Festivals de Graffiti, jams… En France et à l’étranger, les évènements ne manquent pas pour les amateurs de fresques à thèmes. Pour Eklor, un graffeur français installé en Hollande, c’est aussi une occasion de retrouver ses potes autour de quelques bières fraiches, dans une ambiance détendue.

Rencontre à Amsterdam avec le graffeur expatrié, fraichement sélectionné pour la prochaine édition du Shake Well Festival.

D’où viens-tu ?

Je suis graphiste et graffeur, originaire de Besançon. J’habite en Hollande depuis quelques années.

Quand as-tu commencé à peindre ?

J’ai commencé à peindre sur mur en 2004. Avant de m’y mettre, j’étais déjà imprégné par le graffiti depuis quelques années.
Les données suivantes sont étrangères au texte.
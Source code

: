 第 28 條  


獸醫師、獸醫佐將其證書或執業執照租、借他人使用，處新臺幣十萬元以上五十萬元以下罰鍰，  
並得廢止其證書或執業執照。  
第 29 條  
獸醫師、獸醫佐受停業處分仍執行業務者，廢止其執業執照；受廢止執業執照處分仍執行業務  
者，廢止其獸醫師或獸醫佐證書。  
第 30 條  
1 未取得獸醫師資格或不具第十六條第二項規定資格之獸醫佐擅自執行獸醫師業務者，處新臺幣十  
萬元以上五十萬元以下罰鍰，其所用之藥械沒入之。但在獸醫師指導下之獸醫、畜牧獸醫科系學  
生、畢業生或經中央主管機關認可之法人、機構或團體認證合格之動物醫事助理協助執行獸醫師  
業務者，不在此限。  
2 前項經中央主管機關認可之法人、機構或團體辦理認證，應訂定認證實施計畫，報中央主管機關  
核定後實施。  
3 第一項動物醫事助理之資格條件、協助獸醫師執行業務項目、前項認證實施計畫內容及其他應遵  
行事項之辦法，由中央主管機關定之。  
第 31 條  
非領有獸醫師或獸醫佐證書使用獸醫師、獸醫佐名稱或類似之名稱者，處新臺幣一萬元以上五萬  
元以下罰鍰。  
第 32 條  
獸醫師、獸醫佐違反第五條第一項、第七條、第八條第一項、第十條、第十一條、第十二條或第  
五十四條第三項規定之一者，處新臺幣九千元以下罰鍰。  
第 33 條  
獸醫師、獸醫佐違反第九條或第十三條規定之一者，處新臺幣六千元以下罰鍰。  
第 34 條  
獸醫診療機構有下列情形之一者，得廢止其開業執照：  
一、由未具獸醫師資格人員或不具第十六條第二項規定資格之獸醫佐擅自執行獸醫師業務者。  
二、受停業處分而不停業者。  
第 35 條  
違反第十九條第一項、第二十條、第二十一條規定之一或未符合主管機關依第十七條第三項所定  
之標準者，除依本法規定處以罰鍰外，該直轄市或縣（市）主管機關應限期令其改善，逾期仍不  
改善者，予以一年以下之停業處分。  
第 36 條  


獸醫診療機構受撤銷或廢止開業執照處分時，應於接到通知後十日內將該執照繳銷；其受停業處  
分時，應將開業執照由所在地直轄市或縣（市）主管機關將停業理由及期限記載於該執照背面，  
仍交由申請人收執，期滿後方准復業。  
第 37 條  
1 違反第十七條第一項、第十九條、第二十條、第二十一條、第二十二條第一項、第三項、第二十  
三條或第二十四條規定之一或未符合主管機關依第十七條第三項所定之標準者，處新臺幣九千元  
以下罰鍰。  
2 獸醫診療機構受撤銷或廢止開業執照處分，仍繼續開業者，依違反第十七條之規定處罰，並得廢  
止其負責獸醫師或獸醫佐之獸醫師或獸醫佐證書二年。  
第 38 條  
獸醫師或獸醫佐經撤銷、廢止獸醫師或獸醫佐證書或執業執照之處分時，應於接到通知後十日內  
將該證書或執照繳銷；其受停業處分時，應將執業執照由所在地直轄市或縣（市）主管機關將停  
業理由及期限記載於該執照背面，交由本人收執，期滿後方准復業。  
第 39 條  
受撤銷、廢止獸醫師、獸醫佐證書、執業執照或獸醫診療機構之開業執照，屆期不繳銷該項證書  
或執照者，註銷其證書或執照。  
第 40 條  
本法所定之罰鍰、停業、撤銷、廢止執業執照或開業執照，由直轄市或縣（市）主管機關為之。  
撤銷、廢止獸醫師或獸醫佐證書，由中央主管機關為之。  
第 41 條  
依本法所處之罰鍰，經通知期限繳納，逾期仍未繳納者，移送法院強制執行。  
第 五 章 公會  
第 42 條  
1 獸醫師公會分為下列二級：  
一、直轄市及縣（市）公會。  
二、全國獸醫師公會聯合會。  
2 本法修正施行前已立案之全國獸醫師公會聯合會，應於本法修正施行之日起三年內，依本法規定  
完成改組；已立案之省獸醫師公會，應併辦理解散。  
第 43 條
Au début des années 2000, j’habitais à Dakar, au Sénégal, il n’y avait pas beaucoup de graffiti, c’est vraiment difficile d’y trouver des sprays. A l’époque du lycée, je faisais surtout beaucoup de sketchs en observant avec envie ce qu’il se passait en France et en Europe.

Comment tu t’y es mis ?

Je dessine depuis l’enfance. A l’adolescence, avec le skate et le hip hop, je me suis tourné vers le graffiti assez naturellement. J’ai eu un déclic quand je suis allé visiter avec ma mère la Rhodiacéta, une usine désaffectée célèbre de Besançon, ma ville natale, pour faire des photos. Merci Maman d’être aussi cool.
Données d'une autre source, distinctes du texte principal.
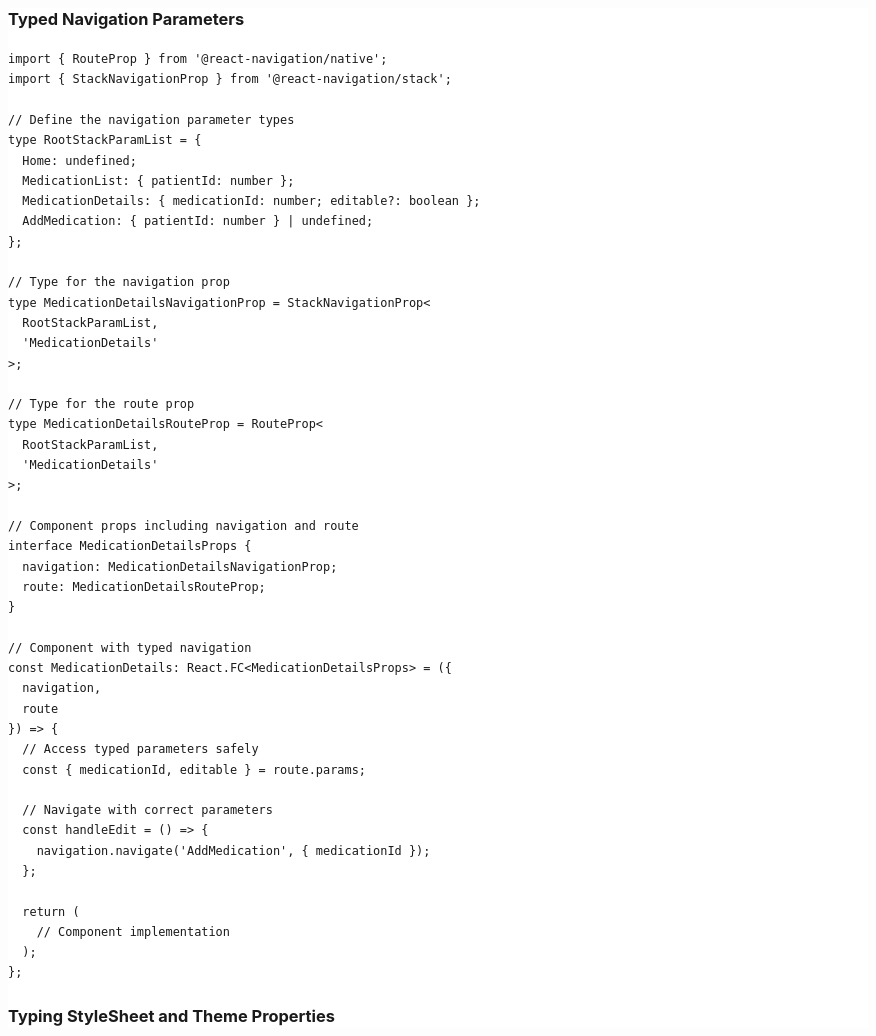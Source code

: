 ### Typed Navigation Parameters

```tsx
import { RouteProp } from '@react-navigation/native';
import { StackNavigationProp } from '@react-navigation/stack';

// Define the navigation parameter types
type RootStackParamList = {
  Home: undefined;
  MedicationList: { patientId: number };
  MedicationDetails: { medicationId: number; editable?: boolean };
  AddMedication: { patientId: number } | undefined;
};

// Type for the navigation prop
type MedicationDetailsNavigationProp = StackNavigationProp<
  RootStackParamList,
  'MedicationDetails'
>;

// Type for the route prop
type MedicationDetailsRouteProp = RouteProp<
  RootStackParamList,
  'MedicationDetails'
>;

// Component props including navigation and route
interface MedicationDetailsProps {
  navigation: MedicationDetailsNavigationProp;
  route: MedicationDetailsRouteProp;
}

// Component with typed navigation
const MedicationDetails: React.FC<MedicationDetailsProps> = ({ 
  navigation, 
  route 
}) => {
  // Access typed parameters safely
  const { medicationId, editable } = route.params;
  
  // Navigate with correct parameters
  const handleEdit = () => {
    navigation.navigate('AddMedication', { medicationId });
  };
  
  return (
    // Component implementation
  );
};
```

### Typing StyleSheet and Theme Properties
En revenant vivre en en France, je m’y suis mis après avoir rencontré des potes à la fac qui peignaient depuis quelques années. Le Graffiti a toujours été un moyen de créer pour moi.

J’ai suivi mes potes en faisant un peu de rue et de voies ferrées, mais ce n’est pas ce qui m’attire le plus. Ça vient surement du fait que j’ai passé plusieurs années uniquement à sketcher et à observer le mouvement à distance.

Avec qui peins-tu ?

Je peins le plus souvent tout seul. La scène à Amsterdam n’est pas si grande finalement. Avant de m’installer en Hollande, je peignais avec les LCG (Mesh, Wyker, Eizos, Sea, Nacle, Sun, Basik, Ashes, Yasbe, Shaman), mon crew de Besançon. Avec le temps, le crew n’a pas vraiment survécu, mais je continue à peindre avec certains, notamment avec Wyker dont je suis resté proche malgré la distance. Depuis peu de temps, je peins un peu plus régulièrement avec Xkuz 10L, quand on se retrouve ici ou ailleurs en Europe.


Je peins à Amsterdam dans les deux Hall Of Fame les plus connus (NDSM et Flevopark). Quand je rends visite à mes parents à Besançon, je vais dans un terrain à deux minutes de chez eux. Je me déplace à l’étranger pour participer à des événements. Finalement, je peins exclusivement en terrain depuis plusieurs années.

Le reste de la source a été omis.